The Sault Ste. Marie Canal National Historic Site’s lock system was completed in 1895 and at the time was part of the world’s longest lock. It was the first to operate with electrical power electricity generated on site in a powerhouse. It was also the first to use an emergency swing bridge dam to protect the lock in case of emergency. Since 1998 the lock has been use for recreational vehicle use only – and is Free to go through.

Canada: Toronto, Ontario – Nathan Phillips Square, Toronto

The seat of government is also a fun place for tourists to hang out. Look for people inside the “O”. Look around the square for sculptures: Three-Way Piece No. 2 (The Archer) by Henry Moore, Oscar Nemon’s statue of Sir Winston Churchill and even a Roman column. If you’re looking to park your car, underneath is one of the world’s largest underground parking garages.

Canada: Toronto, Ontario – Two Views of Toronto’s CN Tower

The CN Tower and a reflection of the Tower in an office building nearby, The tower held the record for the world’s tallest free-standing structure for 32 years until 2007 when it was surpassed by the Burj Khalifa. It still remains the tallest free-standing structure in the Western Hemisphere.

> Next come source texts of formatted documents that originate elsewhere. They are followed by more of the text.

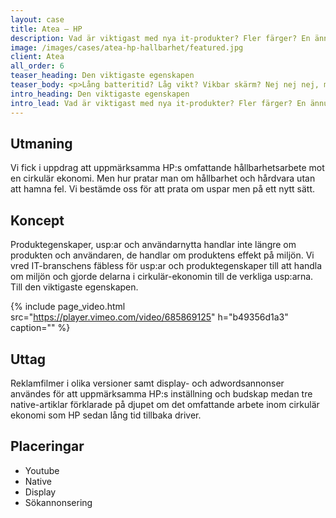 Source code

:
 ```yaml
---
layout: case
title: Atea – HP
description: Vad är viktigast med nya it-produkter? Fler färger? En ännu snabbare processor? Ingetdera. Den viktigaste usp:en är hållbarhet.
image: /images/cases/atea-hp-hallbarhet/featured.jpg
client: Atea
all_order: 6
teaser_heading: Den viktigaste egenskapen
teaser_body: <p>Lång batteritid? Låg vikt? Vikbar skärm? Nej nej nej, miljön såklart.</p>
intro_heading: Den viktigaste egenskapen
intro_lead: Vad är viktigast med nya it-produkter? Fler färger? En ännu snabbare processor? Ingetdera. Den viktigaste usp:en är hållbarhet.
---
```


## Utmaning

Vi fick i uppdrag att uppmärksamma HP:s omfattande hållbarhetsarbete mot en cirkulär ekonomi. Men hur pratar man om hållbarhet och hårdvara utan att hamna fel. Vi bestämde oss för att prata om uspar men på ett nytt sätt.

## Koncept

Produktegenskaper, usp:ar och användarnytta handlar inte längre om produkten och användaren, de handlar om produktens effekt på miljön. Vi vred IT-branschens fäbless för usp:ar och produktegenskaper till att handla om miljön och gjorde delarna i cirkulär-ekonomin till de verkliga usp:arna. Till den viktigaste egenskapen.

{%
  include page_video.html
  src="https://player.vimeo.com/video/685869125"
  h="b49356d1a3"
  caption=""
%}

## Uttag
Reklamfilmer i olika versioner samt display- och adwordsannonser användes för att uppmärksamma HP:s inställning och budskap medan tre native-artiklar förklarade på djupet om det omfattande arbete inom cirkulär ekonomi som HP sedan lång tid tillbaka driver. 

## Placeringar

* Youtube 
* Native
* Display
* Sökannonsering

Canada: Toronto, Ontario: Views from the CN Tower Toronto

Until 2009, The CN Tower was the world’s tallest tower but in that year the Canton Tower was built and surpassed it. It’s still in the top 10 free-standing structures in the world, coming in at #9.

Italy, Rome: St. Peter’s Dome, Rome

St. Peter’s Basilica has the tallest dome in the world. Michelangelo had a large part in its design. The lantern is 17 metres high. It was used as a model for other domes in the western world such as Saint Paul’s in London (1675), Les Invalides in Paris (1680-1691) and the Capitol building in Washington, DC (1794-1817).

 

 

Italy, Rome: Inside St. Peter’s Basilica, Rome

St. Peter’s Basilica is the largest church in the world with the tallest dome in the world. This Renaissance architecture was designed over the centuries by Donato Bramante, Michelangelo, Carlo Maderno and Gian Lorenzo Bernini.

On 1 January 1547, Michelangelo, then in his seventies, was Pope Paul III’s 3rd choice to be the superintendent of the building program. So way beyond the Sistine Chapel, he was the principal designer of most of the building as you see it today.

┬áMichelangelo, who did not want this job, wrote “I undertake this only for the love of God and in honour of the Apostle.” In order to take the assignment, he insisted he be given a free hand to achieve his ultimate design by whatever means he saw fit.

The Basilica is supposedly the burial site of Saint Peter, first Bishop of Rome whose tomb is supposedly directly below high altar.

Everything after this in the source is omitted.